▶ [RECORDS FOR THIS EXERCISE]
§

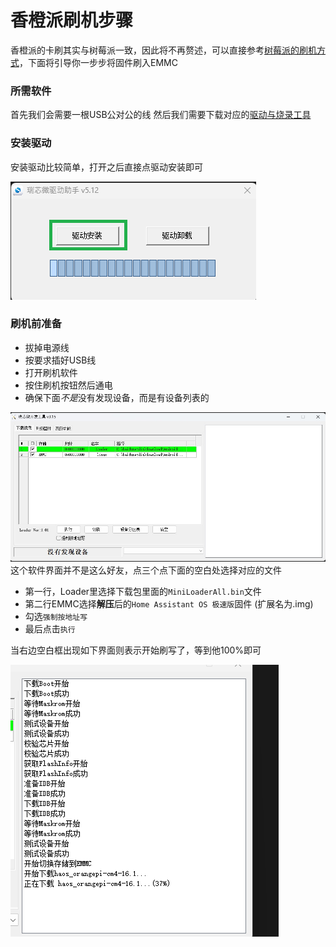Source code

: # 香橙派刷机步骤
香橙派的卡刷其实与树莓派一致，因此将不再赘述，可以直接参考[树莓派的刷机方式](raspberrypi)，下面将引导你一步步将固件刷入EMMC
### 所需软件
首先我们会需要一根USB公对公的线
然后我们需要下载对应的[驱动与烧录工具](https://pan.baidu.com/s/1KM8Ka1H-qf9LJ1gUUw_FQA?pwd=9nje#list/path=%2Fsharelink1077680202-481671595650009%2F%E5%AE%98%E6%96%B9%E5%B7%A5%E5%85%B7%2FAndroid%E5%92%8CLinux%E9%95%9C%E5%83%8F%E7%83%A7%E5%BD%95%E5%B7%A5%E5%85%B7-RKDevTool%E5%92%8C%E9%A9%B1%E5%8A%A8%E7%A8%8B%E5%BA%8F&parentPath=%2Fsharelink1077680202-481671595650009)

### 安装驱动
安装驱动比较简单，打开之后直接点驱动安装即可

![](../images/orangepi/drivers.png)

### 刷机前准备
- 拔掉电源线
- 按要求插好USB线
- 打开刷机软件
- 按住刷机按钮然后通电
- 确保下面*不是*没有发现设备，而是有设备列表的

![](../images/orangepi/flash.jpg)
这个软件界面并不是这么好友，点三个点下面的空白处选择对应的文件
- 第一行，Loader里选择下载包里面的`MiniLoaderAll.bin`文件
- 第二行EMMC选择**解压**后的`Home Assistant OS 极速版`固件 (扩展名为.img)
- 勾选`强制按地址写`
- 最后点击`执行`

当右边空白框出现如下界面则表示开始刷写了，等到他100%即可

![](../images/orangepi/progress.png)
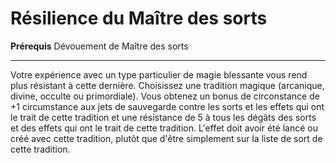 # Résilience du Maître des sorts

<p><span><strong>Prérequis</strong> Dévouement de Maître des sorts<br></span></p>
<hr>
<p>Votre expérience avec un type particulier de magie blessante vous rend plus résistant à cette dernière. Choisissez une tradition magique (arcanique, divine, occulte ou primordiale). Vous obtenez un bonus de circonstance de +1 circumstance aux jets de sauvegarde contre les sorts et les effets qui ont le trait de cette tradition et une résistance de 5 à tous les dégâts des sorts et des effets qui ont le trait de cette tradition. L'effet doit avoir été lancé ou créé avec cette tradition, plutôt que d'être simplement sur la liste de sort de cette tradition.</p>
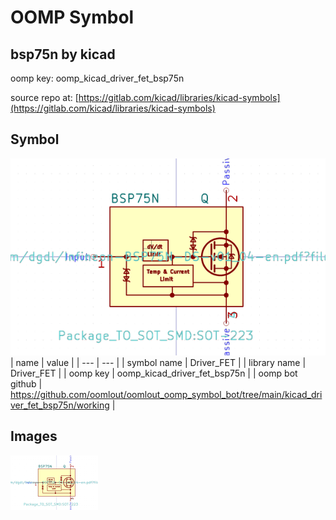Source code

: # OOMP Symbol  
## bsp75n  by kicad  
  
oomp key: oomp_kicad_driver_fet_bsp75n  
  
source repo at: [https://gitlab.com/kicad/libraries/kicad-symbols](https://gitlab.com/kicad/libraries/kicad-symbols)  
## Symbol  
  
[![working.png](working_600.png)](working.png)  
| name | value | 
| --- | --- | 
| symbol name | Driver_FET | 
| library name | Driver_FET | 
| oomp key | oomp_kicad_driver_fet_bsp75n | 
| oomp bot github | https://github.com/oomlout/oomlout_oomp_symbol_bot/tree/main/kicad_driver_fet_bsp75n/working | 
## Images  
  
[![working.png](working_140.png)](working.png)  
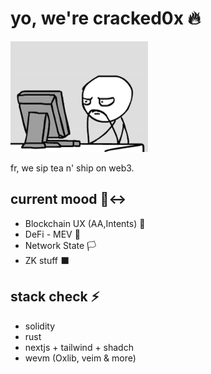 # yo, we're cracked0x 🔥

![cracked0x banner](https://raw.githubusercontent.com/cracked0x/.github/main/banner.gif)

fr, we sip tea n' ship on web3. 

## current mood 🙂‍↔️

- Blockchain UX (AA,Intents) 📱
- DeFi - MEV 💸
- Network State 🏳️
- ZK stuff ⬛

## stack check ⚡

- solidity
- rust
- nextjs + tailwind + shadch 
- wevm (Oxlib, veim & more)

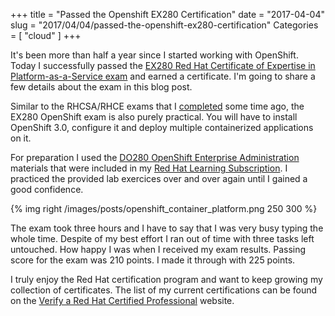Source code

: +++
title = "Passed the Openshift EX280 Certification"
date = "2017-04-04"
slug = "2017/04/04/passed-the-openshift-ex280-certification"
Categories = [ "cloud" ]
+++

It's been more than half a year since I started working with OpenShift. Today I successfully passed the [EX280 Red Hat Certificate of Expertise in Platform-as-a-Service exam](https://www.redhat.com/en/services/training/ex280-red-hat-certificate-expertise-platform-service-exam) and earned a certificate. I'm going to share a few details about the exam in this blog post.

<!--more-->

Similar to the RHCSA/RHCE exams that I [completed](/blog/2016/11/07/rhcsa-slash-rhce-exam-experience/) some time ago, the EX280 OpenShift exam is also purely practical. You will have to install OpenShift 3.0, configure it and deploy multiple containerized applications on it.

For preparation I used the [DO280 OpenShift Enterprise Administration](https://www.redhat.com/en/services/training/do280-openshift-enterprise-administration) materials that were included in my [Red Hat Learning Subscription](https://www.redhat.com/en/services/training/learning-subscription). I practiced the provided lab exercices over and over again until I gained a good confidence.

{% img right /images/posts/openshift_container_platform.png 250 300 %}

The exam took three hours and I have to say that I was very busy typing the whole time. Despite of my best effort I ran out of time with three tasks left untouched. How happy I was when I received my exam results. Passing score for the exam was 210 points. I made it through with 225 points.

I truly enjoy the Red Hat certification program and want to keep growing my collection of certificates. The list of my current certifications can be found on the [Verify a Red Hat Certified Professional](https://www.redhat.com/rhtapps/certification/verify/?certId=160-216-727) website.

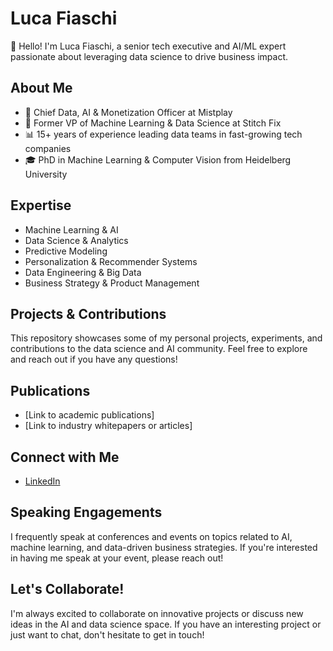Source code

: # Luca Fiaschi

👋 Hello! I'm Luca Fiaschi, a senior tech executive and AI/ML expert passionate about leveraging data science to drive business impact.

## About Me

- 🚀 Chief Data, AI & Monetization Officer at Mistplay
- 🧠 Former VP of Machine Learning & Data Science at Stitch Fix
- 📊 15+ years of experience leading data teams in fast-growing tech companies
- 🎓 PhD in Machine Learning & Computer Vision from Heidelberg University

## Expertise

- Machine Learning & AI
- Data Science & Analytics
- Predictive Modeling
- Personalization & Recommender Systems
- Data Engineering & Big Data
- Business Strategy & Product Management

## Projects & Contributions

This repository showcases some of my personal projects, experiments, and contributions to the data science and AI community. Feel free to explore and reach out if you have any questions!


## Publications

- [Link to academic publications]
- [Link to industry whitepapers or articles]

## Connect with Me

- [LinkedIn](https://www.linkedin.com/in/lfiaschi)

## Speaking Engagements

I frequently speak at conferences and events on topics related to AI, machine learning, and data-driven business strategies. If you're interested in having me speak at your event, please reach out!

## Let's Collaborate!

I'm always excited to collaborate on innovative projects or discuss new ideas in the AI and data science space. If you have an interesting project or just want to chat, don't hesitate to get in touch!
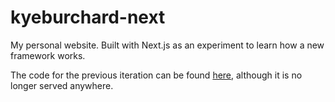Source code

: # kyeburchard-next

My personal website. Built with Next.js as an experiment to learn how a new framework works.

The code for the previous iteration can be found [here](https://github.com/kyeb/kyeburchard), although it is no longer served anywhere.
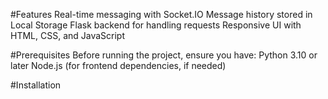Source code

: #Features
Real-time messaging with Socket.IO
Message history stored in Local Storage
Flask backend for handling requests
Responsive UI with HTML, CSS, and JavaScript


#Prerequisites
Before running the project, ensure you have:
Python 3.10 or later
Node.js (for frontend dependencies, if needed)


#Installation
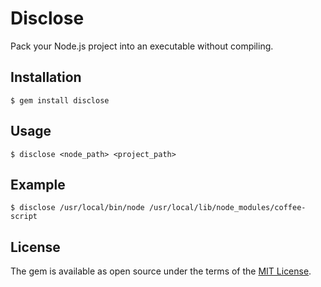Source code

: # Disclose

Pack your Node.js project into an executable without compiling.

## Installation

    $ gem install disclose

## Usage

    $ disclose <node_path> <project_path>

## Example

    $ disclose /usr/local/bin/node /usr/local/lib/node_modules/coffee-script

## License

The gem is available as open source under the terms of the [MIT License](http://opensource.org/licenses/MIT).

§

▶ [TASK TO CARRY OUT] Output the records above exactly, omitting the pictures.

▶ [RESPONSE TO THIS TASK]
Source code

: # 香橙派刷机步骤
香橙派的卡刷其实与树莓派一致，因此将不再赘述，可以直接参考[树莓派的刷机方式](raspberrypi)，下面将引导你一步步将固件刷入EMMC
### 所需软件
首先我们会需要一根USB公对公的线
然后我们需要下载对应的[驱动与烧录工具](https://pan.baidu.com/s/1KM8Ka1H-qf9LJ1gUUw_FQA?pwd=9nje#list/path=%2Fsharelink1077680202-481671595650009%2F%E5%AE%98%E6%96%B9%E5%B7%A5%E5%85%B7%2FAndroid%E5%92%8CLinux%E9%95%9C%E5%83%8F%E7%83%A7%E5%BD%95%E5%B7%A5%E5%85%B7-RKDevTool%E5%92%8C%E9%A9%B1%E5%8A%A8%E7%A8%8B%E5%BA%8F&parentPath=%2Fsharelink1077680202-481671595650009)

### 安装驱动
安装驱动比较简单，打开之后直接点驱动安装即可

![](../images/orangepi/drivers.png)

### 刷机前准备
- 拔掉电源线
- 按要求插好USB线
- 打开刷机软件
- 按住刷机按钮然后通电
- 确保下面*不是*没有发现设备，而是有设备列表的

![](../images/orangepi/flash.jpg)
这个软件界面并不是这么好友，点三个点下面的空白处选择对应的文件
- 第一行，Loader里选择下载包里面的`MiniLoaderAll.bin`文件
- 第二行EMMC选择**解压**后的`Home Assistant OS 极速版`固件 (扩展名为.img)
- 勾选`强制按地址写`
- 最后点击`执行`

当右边空白框出现如下界面则表示开始刷写了，等到他100%即可

![](../images/orangepi/progress.png)
 # Résilience du Maître des sorts

<p><span><strong>Prérequis</strong> Dévouement de Maître des sorts<br></span></p>
<hr>
<p>Votre expérience avec un type particulier de magie blessante vous rend plus résistant à cette dernière. Choisissez une tradition magique (arcanique, divine, occulte ou primordiale). Vous obtenez un bonus de circonstance de +1 circumstance aux jets de sauvegarde contre les sorts et les effets qui ont le trait de cette tradition et une résistance de 5 à tous les dégâts des sorts et des effets qui ont le trait de cette tradition. L'effet doit avoir été lancé ou créé avec cette tradition, plutôt que d'être simplement sur la liste de sort de cette tradition.</p>
Source code

: # OOMP Symbol  
## bsp75n  by kicad  
  
oomp key: oomp_kicad_driver_fet_bsp75n  
  
source repo at: [https://gitlab.com/kicad/libraries/kicad-symbols](https://gitlab.com/kicad/libraries/kicad-symbols)  
## Symbol  
  
[![working.png](working_600.png)](working.png)  
| name | value | 
| --- | --- | 
| symbol name | Driver_FET | 
| library name | Driver_FET | 
| oomp key | oomp_kicad_driver_fet_bsp75n | 
| oomp bot github | https://github.com/oomlout/oomlout_oomp_symbol_bot/tree/main/kicad_driver_fet_bsp75n/working | 
## Images  
  
[![working.png](working_140.png)](working.png)  
 # yo, we're cracked0x 🔥

![cracked0x banner](https://raw.githubusercontent.com/cracked0x/.github/main/banner.gif)

fr, we sip tea n' ship on web3. 

## current mood 🙂‍↔️

- Blockchain UX (AA,Intents) 📱
- DeFi - MEV 💸
- Network State 🏳️
- ZK stuff ⬛

## stack check ⚡

- solidity
- rust
- nextjs + tailwind + shadch 
- wevm (Oxlib, veim & more)

Source code

: +++
title = "Passed the Openshift EX280 Certification"
date = "2017-04-04"
slug = "2017/04/04/passed-the-openshift-ex280-certification"
Categories = [ "cloud" ]
+++

It's been more than half a year since I started working with OpenShift. Today I successfully passed the [EX280 Red Hat Certificate of Expertise in Platform-as-a-Service exam](https://www.redhat.com/en/services/training/ex280-red-hat-certificate-expertise-platform-service-exam) and earned a certificate. I'm going to share a few details about the exam in this blog post.

<!--more-->

Similar to the RHCSA/RHCE exams that I [completed](/blog/2016/11/07/rhcsa-slash-rhce-exam-experience/) some time ago, the EX280 OpenShift exam is also purely practical. You will have to install OpenShift 3.0, configure it and deploy multiple containerized applications on it.

For preparation I used the [DO280 OpenShift Enterprise Administration](https://www.redhat.com/en/services/training/do280-openshift-enterprise-administration) materials that were included in my [Red Hat Learning Subscription](https://www.redhat.com/en/services/training/learning-subscription). I practiced the provided lab exercices over and over again until I gained a good confidence.

{% img right /images/posts/openshift_container_platform.png 250 300 %}

The exam took three hours and I have to say that I was very busy typing the whole time. Despite of my best effort I ran out of time with three tasks left untouched. How happy I was when I received my exam results. Passing score for the exam was 210 points. I made it through with 225 points.

I truly enjoy the Red Hat certification program and want to keep growing my collection of certificates. The list of my current certifications can be found on the [Verify a Red Hat Certified Professional](https://www.redhat.com/rhtapps/certification/verify/?certId=160-216-727) website.

Source code

: # Luca Fiaschi

👋 Hello! I'm Luca Fiaschi, a senior tech executive and AI/ML expert passionate about leveraging data science to drive business impact.

## About Me

- 🚀 Chief Data, AI & Monetization Officer at Mistplay
- 🧠 Former VP of Machine Learning & Data Science at Stitch Fix
- 📊 15+ years of experience leading data teams in fast-growing tech companies
- 🎓 PhD in Machine Learning & Computer Vision from Heidelberg University

## Expertise

- Machine Learning & AI
- Data Science & Analytics
- Predictive Modeling
- Personalization & Recommender Systems
- Data Engineering & Big Data
- Business Strategy & Product Management

## Projects & Contributions

This repository showcases some of my personal projects, experiments, and contributions to the data science and AI community. Feel free to explore and reach out if you have any questions!


## Publications

- [Link to academic publications]
- [Link to industry whitepapers or articles]

## Connect with Me

- [LinkedIn](https://www.linkedin.com/in/lfiaschi)

## Speaking Engagements

I frequently speak at conferences and events on topics related to AI, machine learning, and data-driven business strategies. If you're interested in having me speak at your event, please reach out!

## Let's Collaborate!

I'm always excited to collaborate on innovative projects or discuss new ideas in the AI and data science space. If you have an interesting project or just want to chat, don't hesitate to get in touch!
Source code

: # kyeburchard-next

My personal website. Built with Next.js as an experiment to learn how a new framework works.

The code for the previous iteration can be found [here](https://github.com/kyeb/kyeburchard), although it is no longer served anywhere.
Source code

: #Features
Real-time messaging with Socket.IO
Message history stored in Local Storage
Flask backend for handling requests
Responsive UI with HTML, CSS, and JavaScript


#Prerequisites
Before running the project, ensure you have:
Python 3.10 or later
Node.js (for frontend dependencies, if needed)


#Installation
Source code

: # Disclose

Pack your Node.js project into an executable without compiling.

## Installation

    $ gem install disclose

## Usage

    $ disclose <node_path> <project_path>

## Example

    $ disclose /usr/local/bin/node /usr/local/lib/node_modules/coffee-script

## License

The gem is available as open source under the terms of the [MIT License](http://opensource.org/licenses/MIT).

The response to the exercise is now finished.